What to do:
After locating the line with "## 2. Optimize Data Retrieval" in the data that follows, return it and every later line exactly, up to and including the line with "- **Selective Fetching**: Only".

Data excerpts
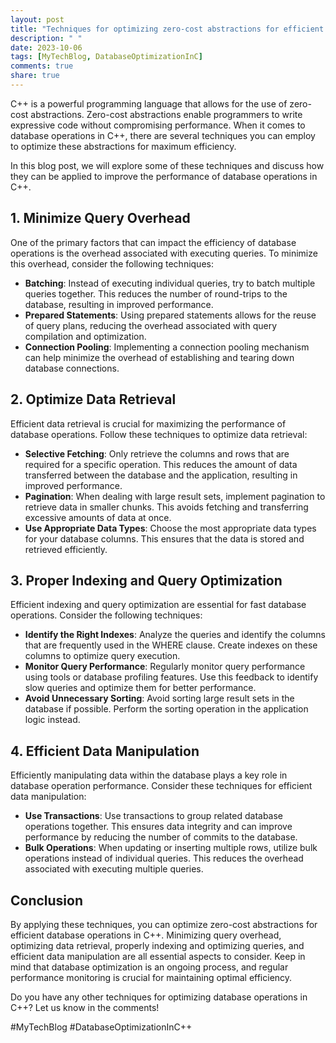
 ```yaml
---
layout: post
title: "Techniques for optimizing zero-cost abstractions for efficient database operations in C++"
description: " "
date: 2023-10-06
tags: [MyTechBlog, DatabaseOptimizationInC]
comments: true
share: true
---
```


C++ is a powerful programming language that allows for the use of zero-cost abstractions. Zero-cost abstractions enable programmers to write expressive code without compromising performance. When it comes to database operations in C++, there are several techniques you can employ to optimize these abstractions for maximum efficiency. 

In this blog post, we will explore some of these techniques and discuss how they can be applied to improve the performance of database operations in C++.

## 1. Minimize Query Overhead

One of the primary factors that can impact the efficiency of database operations is the overhead associated with executing queries. To minimize this overhead, consider the following techniques:

- **Batching**: Instead of executing individual queries, try to batch multiple queries together. This reduces the number of round-trips to the database, resulting in improved performance.
- **Prepared Statements**: Using prepared statements allows for the reuse of query plans, reducing the overhead associated with query compilation and optimization.
- **Connection Pooling**: Implementing a connection pooling mechanism can help minimize the overhead of establishing and tearing down database connections.

## 2. Optimize Data Retrieval

Efficient data retrieval is crucial for maximizing the performance of database operations. Follow these techniques to optimize data retrieval:

- **Selective Fetching**: Only retrieve the columns and rows that are required for a specific operation. This reduces the amount of data transferred between the database and the application, resulting in improved performance.
- **Pagination**: When dealing with large result sets, implement pagination to retrieve data in smaller chunks. This avoids fetching and transferring excessive amounts of data at once.
- **Use Appropriate Data Types**: Choose the most appropriate data types for your database columns. This ensures that the data is stored and retrieved efficiently.

## 3. Proper Indexing and Query Optimization

Efficient indexing and query optimization are essential for fast database operations. Consider the following techniques:

- **Identify the Right Indexes**: Analyze the queries and identify the columns that are frequently used in the WHERE clause. Create indexes on these columns to optimize query execution.
- **Monitor Query Performance**: Regularly monitor query performance using tools or database profiling features. Use this feedback to identify slow queries and optimize them for better performance.
- **Avoid Unnecessary Sorting**: Avoid sorting large result sets in the database if possible. Perform the sorting operation in the application logic instead.

## 4. Efficient Data Manipulation

Efficiently manipulating data within the database plays a key role in database operation performance. Consider these techniques for efficient data manipulation:

- **Use Transactions**: Use transactions to group related database operations together. This ensures data integrity and can improve performance by reducing the number of commits to the database.
- **Bulk Operations**: When updating or inserting multiple rows, utilize bulk operations instead of individual queries. This reduces the overhead associated with executing multiple queries.

## Conclusion

By applying these techniques, you can optimize zero-cost abstractions for efficient database operations in C++. Minimizing query overhead, optimizing data retrieval, properly indexing and optimizing queries, and efficient data manipulation are all essential aspects to consider. Keep in mind that database optimization is an ongoing process, and regular performance monitoring is crucial for maintaining optimal efficiency.

Do you have any other techniques for optimizing database operations in C++? Let us know in the comments!

#MyTechBlog #DatabaseOptimizationInC++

Expected answer:
## 2. Optimize Data Retrieval

Efficient data retrieval is crucial for maximizing the performance of database operations. Follow these techniques to optimize data retrieval:

- **Selective Fetching**: Only retrieve the columns and rows that are required for a specific operation. This reduces the amount of data transferred between the database and the application, resulting in improved performance.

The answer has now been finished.